- What you should do: Once the line with "Of course, Eddy was there as his best man." is found in the data, output it and each following line exactly, up to and including the line with "The moonlight seeping", and nothing before or after.

- Data for the task:
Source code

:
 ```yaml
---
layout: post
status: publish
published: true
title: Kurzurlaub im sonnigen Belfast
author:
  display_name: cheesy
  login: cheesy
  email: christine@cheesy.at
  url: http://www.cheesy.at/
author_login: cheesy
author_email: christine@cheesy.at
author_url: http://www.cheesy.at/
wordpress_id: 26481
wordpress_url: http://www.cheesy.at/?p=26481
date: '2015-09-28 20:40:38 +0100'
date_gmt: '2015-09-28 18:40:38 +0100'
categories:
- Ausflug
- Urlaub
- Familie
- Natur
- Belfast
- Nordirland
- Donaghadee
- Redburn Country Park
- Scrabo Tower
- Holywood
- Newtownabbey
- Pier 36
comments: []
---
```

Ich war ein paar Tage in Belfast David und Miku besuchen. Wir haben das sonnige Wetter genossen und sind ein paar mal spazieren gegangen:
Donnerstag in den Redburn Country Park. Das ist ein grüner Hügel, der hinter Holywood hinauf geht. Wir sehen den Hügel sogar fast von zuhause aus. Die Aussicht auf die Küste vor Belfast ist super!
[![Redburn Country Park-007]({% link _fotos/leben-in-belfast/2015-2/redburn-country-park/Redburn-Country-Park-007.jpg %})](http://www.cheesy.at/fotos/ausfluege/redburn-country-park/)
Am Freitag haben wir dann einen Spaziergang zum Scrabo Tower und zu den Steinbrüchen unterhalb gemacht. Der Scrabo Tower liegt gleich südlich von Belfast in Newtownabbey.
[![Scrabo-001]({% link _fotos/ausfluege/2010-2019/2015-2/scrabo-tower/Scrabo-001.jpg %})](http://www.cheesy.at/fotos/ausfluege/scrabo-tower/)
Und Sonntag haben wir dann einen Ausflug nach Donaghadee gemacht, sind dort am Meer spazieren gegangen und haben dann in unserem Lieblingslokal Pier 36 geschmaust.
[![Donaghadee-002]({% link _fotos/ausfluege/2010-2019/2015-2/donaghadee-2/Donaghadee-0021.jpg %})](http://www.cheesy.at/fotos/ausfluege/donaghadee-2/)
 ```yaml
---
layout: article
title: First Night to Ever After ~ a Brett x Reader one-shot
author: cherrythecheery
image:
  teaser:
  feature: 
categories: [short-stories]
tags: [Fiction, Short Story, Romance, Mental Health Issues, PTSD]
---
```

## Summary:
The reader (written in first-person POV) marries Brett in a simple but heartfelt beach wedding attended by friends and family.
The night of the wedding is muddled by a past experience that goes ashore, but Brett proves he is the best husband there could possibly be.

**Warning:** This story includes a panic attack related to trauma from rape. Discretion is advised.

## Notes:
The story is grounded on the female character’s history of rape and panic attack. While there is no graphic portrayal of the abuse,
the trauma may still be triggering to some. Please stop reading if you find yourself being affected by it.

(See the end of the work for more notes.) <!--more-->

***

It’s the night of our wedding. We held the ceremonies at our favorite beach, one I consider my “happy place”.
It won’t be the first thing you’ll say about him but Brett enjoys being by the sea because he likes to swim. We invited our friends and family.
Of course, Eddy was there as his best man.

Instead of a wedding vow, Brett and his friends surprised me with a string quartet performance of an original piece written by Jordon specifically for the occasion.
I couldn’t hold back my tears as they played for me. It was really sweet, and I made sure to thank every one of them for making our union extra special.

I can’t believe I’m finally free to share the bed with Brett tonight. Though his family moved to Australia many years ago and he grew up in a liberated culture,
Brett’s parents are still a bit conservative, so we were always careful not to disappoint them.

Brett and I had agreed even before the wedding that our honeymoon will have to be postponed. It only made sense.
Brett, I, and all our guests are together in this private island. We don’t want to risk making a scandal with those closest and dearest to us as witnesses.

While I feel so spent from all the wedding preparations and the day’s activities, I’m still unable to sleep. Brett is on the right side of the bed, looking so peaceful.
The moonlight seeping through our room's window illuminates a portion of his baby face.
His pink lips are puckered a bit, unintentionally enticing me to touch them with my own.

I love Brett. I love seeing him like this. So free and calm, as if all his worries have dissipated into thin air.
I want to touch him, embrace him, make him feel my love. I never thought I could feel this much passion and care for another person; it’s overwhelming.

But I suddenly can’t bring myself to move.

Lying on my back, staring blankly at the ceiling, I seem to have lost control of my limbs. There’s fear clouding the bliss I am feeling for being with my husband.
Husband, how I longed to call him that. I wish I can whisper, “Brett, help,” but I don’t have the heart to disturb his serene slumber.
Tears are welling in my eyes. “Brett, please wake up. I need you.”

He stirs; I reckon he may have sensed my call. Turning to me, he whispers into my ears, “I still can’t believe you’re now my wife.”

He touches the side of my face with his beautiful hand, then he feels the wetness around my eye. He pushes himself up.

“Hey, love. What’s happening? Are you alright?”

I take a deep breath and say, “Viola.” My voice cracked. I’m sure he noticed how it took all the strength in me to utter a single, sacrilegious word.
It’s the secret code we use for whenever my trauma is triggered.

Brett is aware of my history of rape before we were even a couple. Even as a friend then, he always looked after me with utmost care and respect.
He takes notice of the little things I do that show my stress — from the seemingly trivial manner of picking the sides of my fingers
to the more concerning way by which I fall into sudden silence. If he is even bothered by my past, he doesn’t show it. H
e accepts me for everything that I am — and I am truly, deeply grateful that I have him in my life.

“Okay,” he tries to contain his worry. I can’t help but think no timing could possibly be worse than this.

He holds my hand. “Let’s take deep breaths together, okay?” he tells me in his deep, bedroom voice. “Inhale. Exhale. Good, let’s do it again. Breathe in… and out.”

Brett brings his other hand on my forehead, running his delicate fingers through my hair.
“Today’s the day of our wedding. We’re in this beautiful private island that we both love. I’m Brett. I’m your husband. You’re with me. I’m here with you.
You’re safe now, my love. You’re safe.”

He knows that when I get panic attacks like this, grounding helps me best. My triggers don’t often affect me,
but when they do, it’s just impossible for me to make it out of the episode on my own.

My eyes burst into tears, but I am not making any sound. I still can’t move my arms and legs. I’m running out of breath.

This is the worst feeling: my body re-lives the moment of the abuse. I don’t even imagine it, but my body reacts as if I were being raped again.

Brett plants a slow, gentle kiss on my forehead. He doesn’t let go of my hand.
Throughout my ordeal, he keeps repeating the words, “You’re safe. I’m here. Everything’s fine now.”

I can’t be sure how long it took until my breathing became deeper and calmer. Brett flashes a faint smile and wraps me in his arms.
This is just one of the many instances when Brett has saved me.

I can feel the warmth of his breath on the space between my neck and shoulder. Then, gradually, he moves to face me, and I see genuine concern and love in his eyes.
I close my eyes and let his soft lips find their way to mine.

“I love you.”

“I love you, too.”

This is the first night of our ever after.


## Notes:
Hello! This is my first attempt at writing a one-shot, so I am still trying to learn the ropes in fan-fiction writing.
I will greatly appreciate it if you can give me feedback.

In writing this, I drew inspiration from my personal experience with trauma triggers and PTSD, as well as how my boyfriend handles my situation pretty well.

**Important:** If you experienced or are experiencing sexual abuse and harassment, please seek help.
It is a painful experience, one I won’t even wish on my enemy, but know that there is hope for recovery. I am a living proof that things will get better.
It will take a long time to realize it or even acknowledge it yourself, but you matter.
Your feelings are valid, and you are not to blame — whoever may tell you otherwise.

- Answer space:
Of course, Eddy was there as his best man.

Instead of a wedding vow, Brett and his friends surprised me with a string quartet performance of an original piece written by Jordon specifically for the occasion.
I couldn’t hold back my tears as they played for me. It was really sweet, and I made sure to thank every one of them for making our union extra special.

I can’t believe I’m finally free to share the bed with Brett tonight. Though his family moved to Australia many years ago and he grew up in a liberated culture,
Brett’s parents are still a bit conservative, so we were always careful not to disappoint them.

Brett and I had agreed even before the wedding that our honeymoon will have to be postponed. It only made sense.
Brett, I, and all our guests are together in this private island. We don’t want to risk making a scandal with those closest and dearest to us as witnesses.

While I feel so spent from all the wedding preparations and the day’s activities, I’m still unable to sleep. Brett is on the right side of the bed, looking so peaceful.
The moonlight seeping through our room's window illuminates a portion of his baby face.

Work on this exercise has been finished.